#### TASK TO COMPLETE:
Each time a line of the listing holds "incomplete", copy that line.
[MATERIALS PROVIDED]
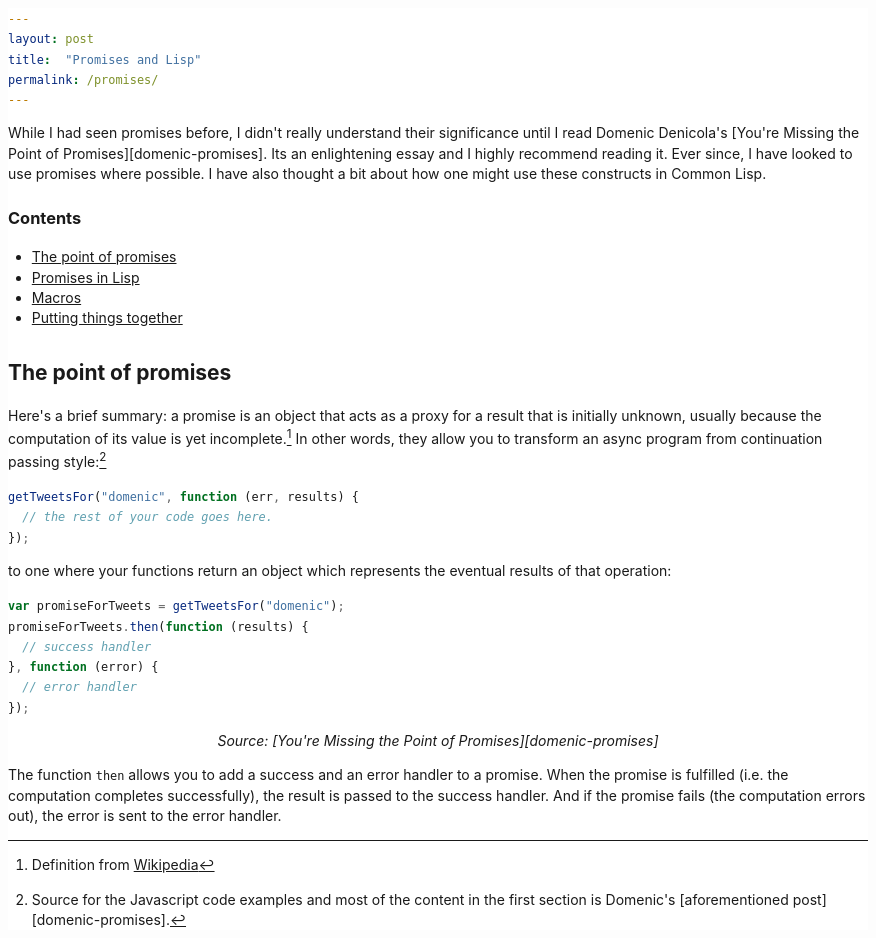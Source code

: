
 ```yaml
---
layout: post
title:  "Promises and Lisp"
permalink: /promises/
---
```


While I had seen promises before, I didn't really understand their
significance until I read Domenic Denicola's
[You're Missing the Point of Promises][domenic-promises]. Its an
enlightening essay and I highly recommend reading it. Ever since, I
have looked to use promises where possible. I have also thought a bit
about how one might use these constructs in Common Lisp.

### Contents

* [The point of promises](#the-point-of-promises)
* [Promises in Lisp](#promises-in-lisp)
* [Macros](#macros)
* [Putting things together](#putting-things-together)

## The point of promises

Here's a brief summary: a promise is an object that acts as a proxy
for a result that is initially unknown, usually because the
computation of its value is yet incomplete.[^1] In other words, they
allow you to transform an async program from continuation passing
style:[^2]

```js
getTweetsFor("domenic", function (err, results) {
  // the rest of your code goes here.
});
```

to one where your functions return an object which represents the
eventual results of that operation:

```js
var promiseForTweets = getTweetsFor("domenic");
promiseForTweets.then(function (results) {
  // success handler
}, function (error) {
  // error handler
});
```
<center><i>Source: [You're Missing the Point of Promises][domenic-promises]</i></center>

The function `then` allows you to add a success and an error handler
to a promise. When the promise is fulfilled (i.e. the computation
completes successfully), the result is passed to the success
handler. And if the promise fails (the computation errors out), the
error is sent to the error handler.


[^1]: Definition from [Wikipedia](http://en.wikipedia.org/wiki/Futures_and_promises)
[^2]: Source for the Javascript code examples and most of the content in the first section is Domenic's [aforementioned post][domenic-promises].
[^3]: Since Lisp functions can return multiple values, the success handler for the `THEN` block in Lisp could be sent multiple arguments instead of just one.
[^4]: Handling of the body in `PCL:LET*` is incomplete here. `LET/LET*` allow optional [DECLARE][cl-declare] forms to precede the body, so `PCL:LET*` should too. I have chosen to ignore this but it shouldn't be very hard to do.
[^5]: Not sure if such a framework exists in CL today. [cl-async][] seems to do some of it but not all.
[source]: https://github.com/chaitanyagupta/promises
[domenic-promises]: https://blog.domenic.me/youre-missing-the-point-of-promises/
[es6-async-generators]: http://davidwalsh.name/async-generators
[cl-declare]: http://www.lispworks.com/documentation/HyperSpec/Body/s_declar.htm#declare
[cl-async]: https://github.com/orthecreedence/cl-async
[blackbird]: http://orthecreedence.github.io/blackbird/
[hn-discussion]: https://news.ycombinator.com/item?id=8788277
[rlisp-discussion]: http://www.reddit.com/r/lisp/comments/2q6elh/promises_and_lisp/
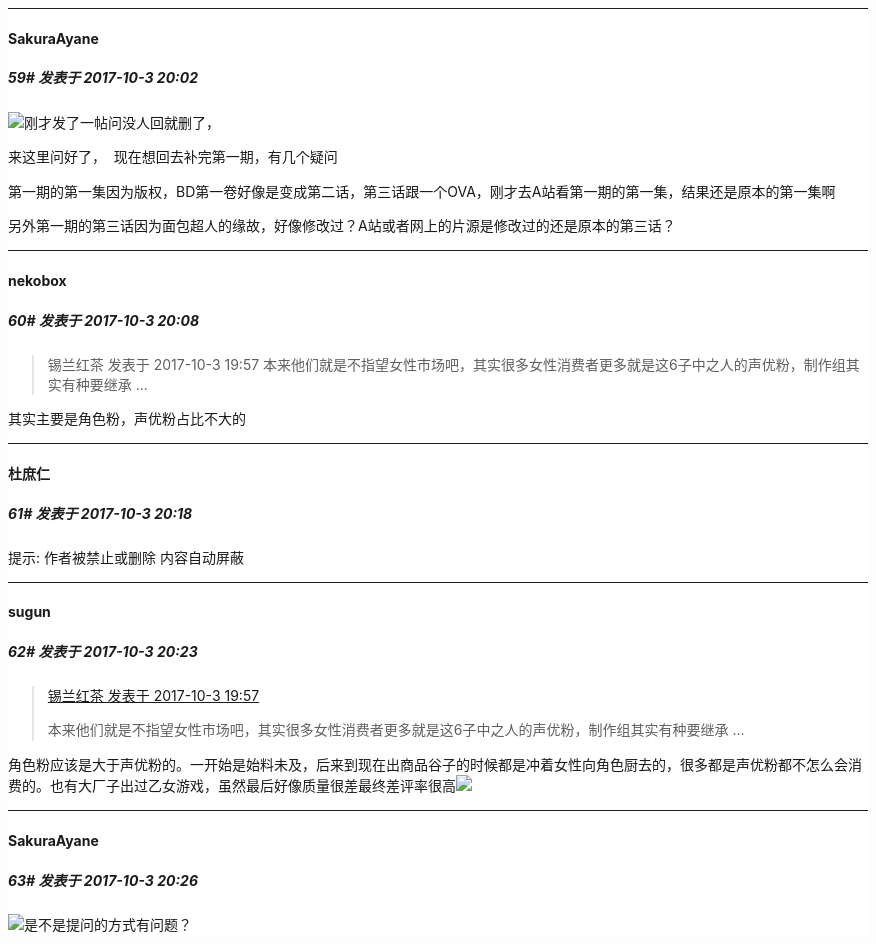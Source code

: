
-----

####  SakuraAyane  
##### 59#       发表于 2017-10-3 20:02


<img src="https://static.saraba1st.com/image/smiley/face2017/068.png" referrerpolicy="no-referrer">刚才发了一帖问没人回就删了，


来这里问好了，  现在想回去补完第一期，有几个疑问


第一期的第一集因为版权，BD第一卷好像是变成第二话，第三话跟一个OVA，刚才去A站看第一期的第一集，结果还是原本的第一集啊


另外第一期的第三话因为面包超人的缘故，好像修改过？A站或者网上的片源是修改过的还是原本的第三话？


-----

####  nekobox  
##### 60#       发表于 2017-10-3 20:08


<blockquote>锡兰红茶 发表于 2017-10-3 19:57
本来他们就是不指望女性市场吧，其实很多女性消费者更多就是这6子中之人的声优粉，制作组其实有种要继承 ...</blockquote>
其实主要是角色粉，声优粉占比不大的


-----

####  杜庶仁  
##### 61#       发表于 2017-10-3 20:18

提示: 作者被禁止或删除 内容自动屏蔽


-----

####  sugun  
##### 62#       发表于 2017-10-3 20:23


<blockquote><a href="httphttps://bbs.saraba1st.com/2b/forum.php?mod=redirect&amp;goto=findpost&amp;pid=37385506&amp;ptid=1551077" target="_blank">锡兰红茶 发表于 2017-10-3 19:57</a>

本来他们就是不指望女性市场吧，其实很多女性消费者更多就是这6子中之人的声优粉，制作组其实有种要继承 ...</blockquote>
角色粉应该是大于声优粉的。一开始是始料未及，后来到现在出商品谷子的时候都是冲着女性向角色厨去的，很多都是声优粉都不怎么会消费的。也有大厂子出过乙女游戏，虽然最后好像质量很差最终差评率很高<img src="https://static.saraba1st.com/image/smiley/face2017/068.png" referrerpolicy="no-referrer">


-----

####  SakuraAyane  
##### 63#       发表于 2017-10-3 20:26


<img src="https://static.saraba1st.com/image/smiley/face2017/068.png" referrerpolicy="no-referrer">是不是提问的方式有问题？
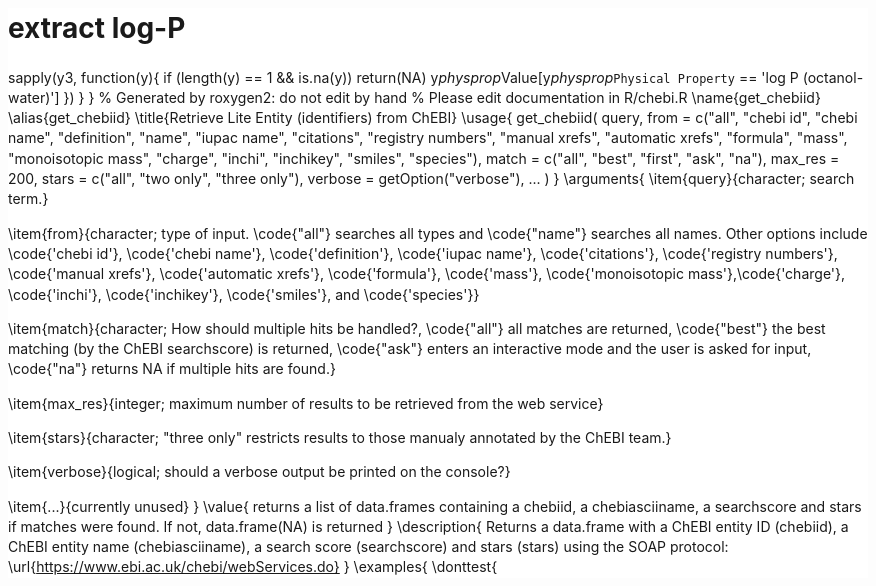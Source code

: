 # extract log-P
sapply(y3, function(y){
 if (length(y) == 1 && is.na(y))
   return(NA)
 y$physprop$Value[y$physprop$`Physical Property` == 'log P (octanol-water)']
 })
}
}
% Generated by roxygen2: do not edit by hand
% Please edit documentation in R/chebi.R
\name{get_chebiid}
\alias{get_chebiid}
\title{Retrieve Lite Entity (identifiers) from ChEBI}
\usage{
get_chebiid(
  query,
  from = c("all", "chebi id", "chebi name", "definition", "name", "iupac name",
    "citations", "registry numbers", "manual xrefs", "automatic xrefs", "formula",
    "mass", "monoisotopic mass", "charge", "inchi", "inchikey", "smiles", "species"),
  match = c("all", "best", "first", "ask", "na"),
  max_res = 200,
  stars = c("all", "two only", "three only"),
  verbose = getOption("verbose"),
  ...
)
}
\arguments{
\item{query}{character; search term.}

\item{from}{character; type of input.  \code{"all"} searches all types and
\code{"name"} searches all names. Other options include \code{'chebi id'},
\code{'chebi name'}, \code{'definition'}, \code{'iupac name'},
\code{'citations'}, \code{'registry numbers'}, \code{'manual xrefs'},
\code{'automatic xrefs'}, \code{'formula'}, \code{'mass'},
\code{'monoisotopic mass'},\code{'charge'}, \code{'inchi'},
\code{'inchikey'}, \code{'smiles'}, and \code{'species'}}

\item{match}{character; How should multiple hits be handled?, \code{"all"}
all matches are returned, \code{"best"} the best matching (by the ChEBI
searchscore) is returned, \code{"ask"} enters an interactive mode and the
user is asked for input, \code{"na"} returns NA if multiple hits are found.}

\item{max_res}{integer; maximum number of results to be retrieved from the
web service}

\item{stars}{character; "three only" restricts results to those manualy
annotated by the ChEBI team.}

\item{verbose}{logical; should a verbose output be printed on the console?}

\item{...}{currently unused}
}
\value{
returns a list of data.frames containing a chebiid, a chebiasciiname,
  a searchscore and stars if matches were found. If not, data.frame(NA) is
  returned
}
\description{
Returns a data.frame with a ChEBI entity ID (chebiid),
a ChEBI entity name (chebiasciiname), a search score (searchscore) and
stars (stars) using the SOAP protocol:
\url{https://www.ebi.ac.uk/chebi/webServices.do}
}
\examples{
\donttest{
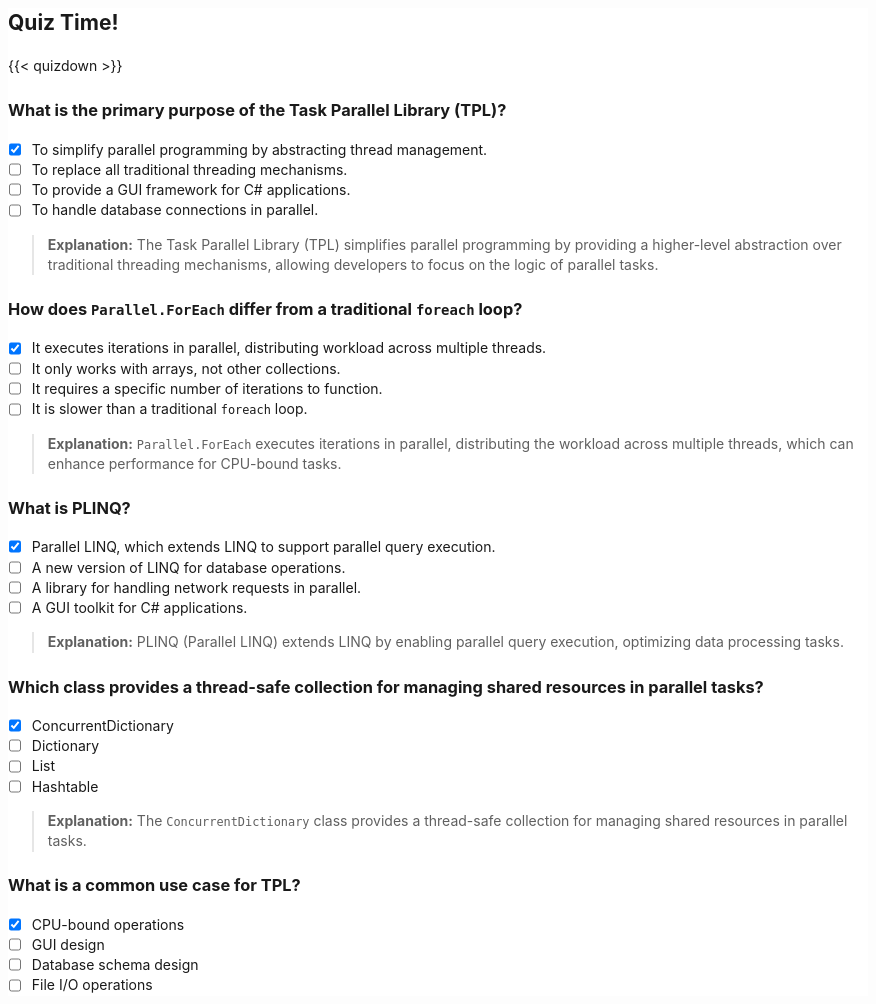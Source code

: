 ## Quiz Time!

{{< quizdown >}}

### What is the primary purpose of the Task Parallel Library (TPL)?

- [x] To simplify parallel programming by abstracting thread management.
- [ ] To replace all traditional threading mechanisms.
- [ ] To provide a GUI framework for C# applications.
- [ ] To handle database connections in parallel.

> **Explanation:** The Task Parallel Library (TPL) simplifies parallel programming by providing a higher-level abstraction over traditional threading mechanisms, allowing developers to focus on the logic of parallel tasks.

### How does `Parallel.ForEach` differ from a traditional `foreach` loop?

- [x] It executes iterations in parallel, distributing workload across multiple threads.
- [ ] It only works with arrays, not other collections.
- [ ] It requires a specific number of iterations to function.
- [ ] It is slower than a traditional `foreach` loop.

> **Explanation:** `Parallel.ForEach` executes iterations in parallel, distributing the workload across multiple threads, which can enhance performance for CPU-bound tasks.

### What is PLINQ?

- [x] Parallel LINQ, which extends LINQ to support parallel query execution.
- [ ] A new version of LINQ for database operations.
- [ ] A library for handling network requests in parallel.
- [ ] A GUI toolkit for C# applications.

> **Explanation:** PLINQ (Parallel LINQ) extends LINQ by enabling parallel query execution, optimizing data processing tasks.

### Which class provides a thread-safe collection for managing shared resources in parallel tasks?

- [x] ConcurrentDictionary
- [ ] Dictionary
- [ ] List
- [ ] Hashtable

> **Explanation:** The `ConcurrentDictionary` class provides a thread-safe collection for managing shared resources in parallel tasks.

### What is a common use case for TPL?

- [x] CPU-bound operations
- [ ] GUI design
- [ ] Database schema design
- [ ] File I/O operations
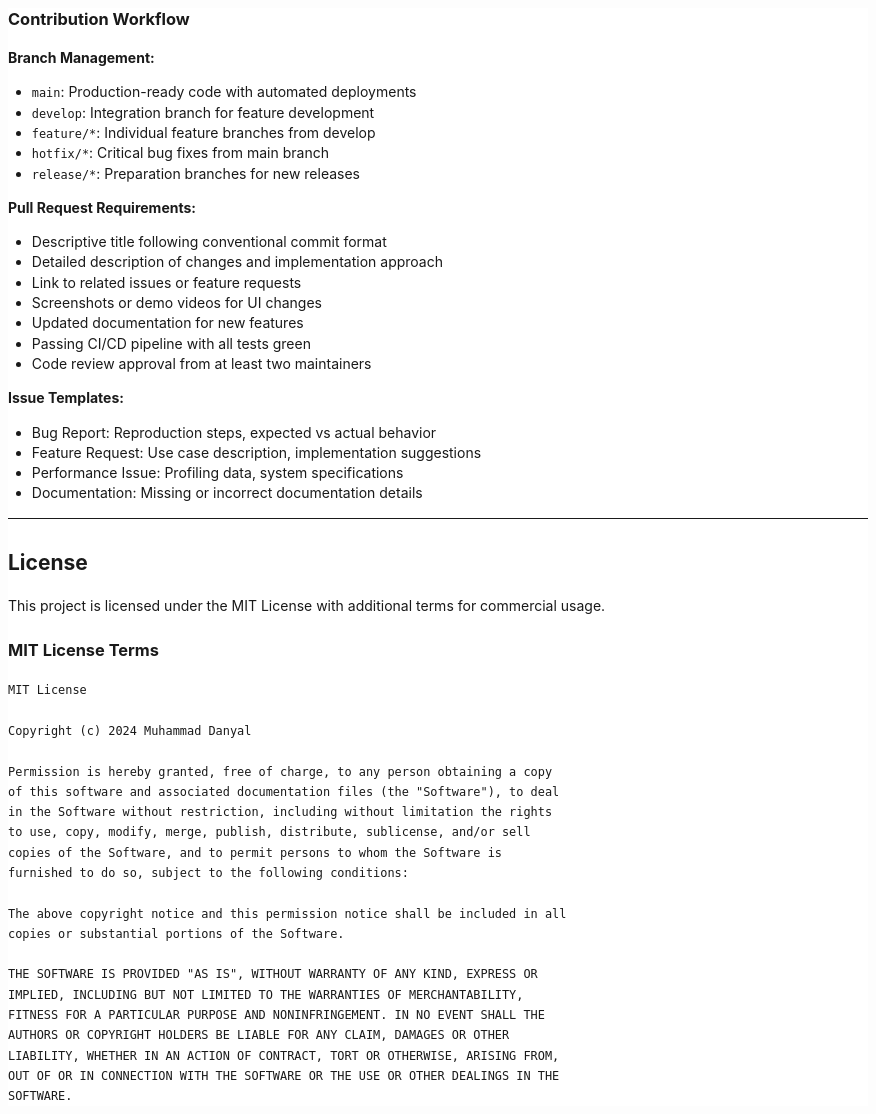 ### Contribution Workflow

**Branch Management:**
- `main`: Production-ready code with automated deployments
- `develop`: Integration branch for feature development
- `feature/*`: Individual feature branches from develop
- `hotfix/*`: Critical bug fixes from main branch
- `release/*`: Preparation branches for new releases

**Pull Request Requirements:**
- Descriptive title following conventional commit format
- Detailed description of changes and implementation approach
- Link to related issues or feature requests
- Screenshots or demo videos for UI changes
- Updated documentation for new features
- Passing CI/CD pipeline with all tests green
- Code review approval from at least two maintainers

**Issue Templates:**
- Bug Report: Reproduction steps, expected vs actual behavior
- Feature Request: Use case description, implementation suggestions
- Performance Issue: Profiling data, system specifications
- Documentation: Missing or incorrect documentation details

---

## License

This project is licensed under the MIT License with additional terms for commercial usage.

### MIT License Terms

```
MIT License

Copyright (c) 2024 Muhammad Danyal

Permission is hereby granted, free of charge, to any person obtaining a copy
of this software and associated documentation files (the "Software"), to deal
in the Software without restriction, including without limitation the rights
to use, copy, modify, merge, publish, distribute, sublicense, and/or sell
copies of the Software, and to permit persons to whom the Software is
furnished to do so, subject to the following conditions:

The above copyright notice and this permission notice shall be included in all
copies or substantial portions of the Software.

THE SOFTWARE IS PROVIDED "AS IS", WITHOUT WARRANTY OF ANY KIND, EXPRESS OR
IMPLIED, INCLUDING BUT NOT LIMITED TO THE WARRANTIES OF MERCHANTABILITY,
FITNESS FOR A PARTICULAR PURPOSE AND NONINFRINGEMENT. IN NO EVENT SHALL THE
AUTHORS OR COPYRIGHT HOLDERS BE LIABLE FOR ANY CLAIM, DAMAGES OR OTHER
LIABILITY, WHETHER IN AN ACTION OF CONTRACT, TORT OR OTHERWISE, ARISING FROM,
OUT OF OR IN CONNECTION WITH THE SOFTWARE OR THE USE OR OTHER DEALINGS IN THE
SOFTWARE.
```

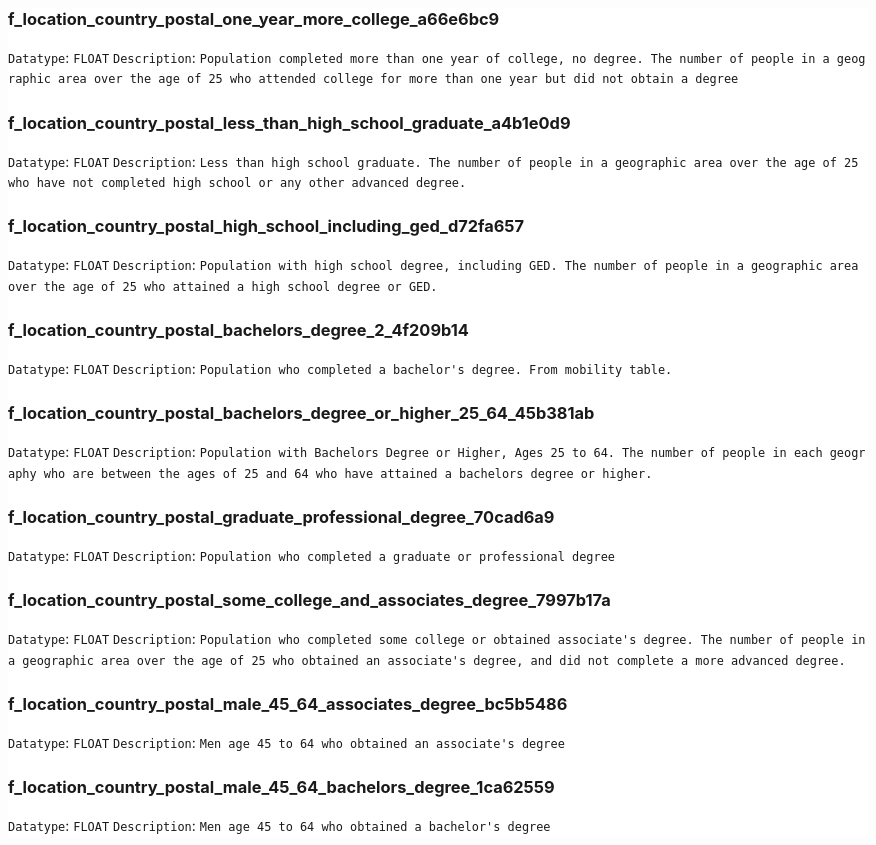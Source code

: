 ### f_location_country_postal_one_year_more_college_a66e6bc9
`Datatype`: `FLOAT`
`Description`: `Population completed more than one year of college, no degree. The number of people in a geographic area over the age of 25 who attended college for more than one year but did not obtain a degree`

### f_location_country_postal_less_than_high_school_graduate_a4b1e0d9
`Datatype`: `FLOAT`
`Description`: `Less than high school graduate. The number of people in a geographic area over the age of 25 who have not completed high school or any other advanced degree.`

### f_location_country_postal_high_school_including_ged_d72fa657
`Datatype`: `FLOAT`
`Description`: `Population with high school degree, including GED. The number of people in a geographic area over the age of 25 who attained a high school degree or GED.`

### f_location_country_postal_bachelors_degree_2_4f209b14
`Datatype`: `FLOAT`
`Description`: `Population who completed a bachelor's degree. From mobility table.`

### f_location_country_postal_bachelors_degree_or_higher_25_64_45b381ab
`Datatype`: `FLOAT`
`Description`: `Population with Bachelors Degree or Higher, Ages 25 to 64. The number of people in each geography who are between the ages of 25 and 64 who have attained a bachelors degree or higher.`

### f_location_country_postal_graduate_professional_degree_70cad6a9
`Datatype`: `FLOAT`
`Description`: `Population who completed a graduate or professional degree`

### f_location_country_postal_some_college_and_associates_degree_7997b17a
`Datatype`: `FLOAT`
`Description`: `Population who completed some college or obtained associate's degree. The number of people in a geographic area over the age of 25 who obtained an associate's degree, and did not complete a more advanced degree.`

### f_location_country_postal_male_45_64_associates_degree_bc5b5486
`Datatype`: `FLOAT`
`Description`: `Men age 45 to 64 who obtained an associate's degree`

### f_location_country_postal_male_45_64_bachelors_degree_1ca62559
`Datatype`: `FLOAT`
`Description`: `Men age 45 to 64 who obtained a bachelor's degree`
[/MATERIALS PROVIDED]
#### RESULT BELOW:
computation of its value is yet incomplete.[^1] In other words, they
[^4]: Handling of the body in `PCL:LET*` is incomplete here. `LET/LET*` allow optional [DECLARE][cl-declare] forms to precede the body, so `PCL:LET*` should too. I have chosen to ignore this but it shouldn't be very hard to do.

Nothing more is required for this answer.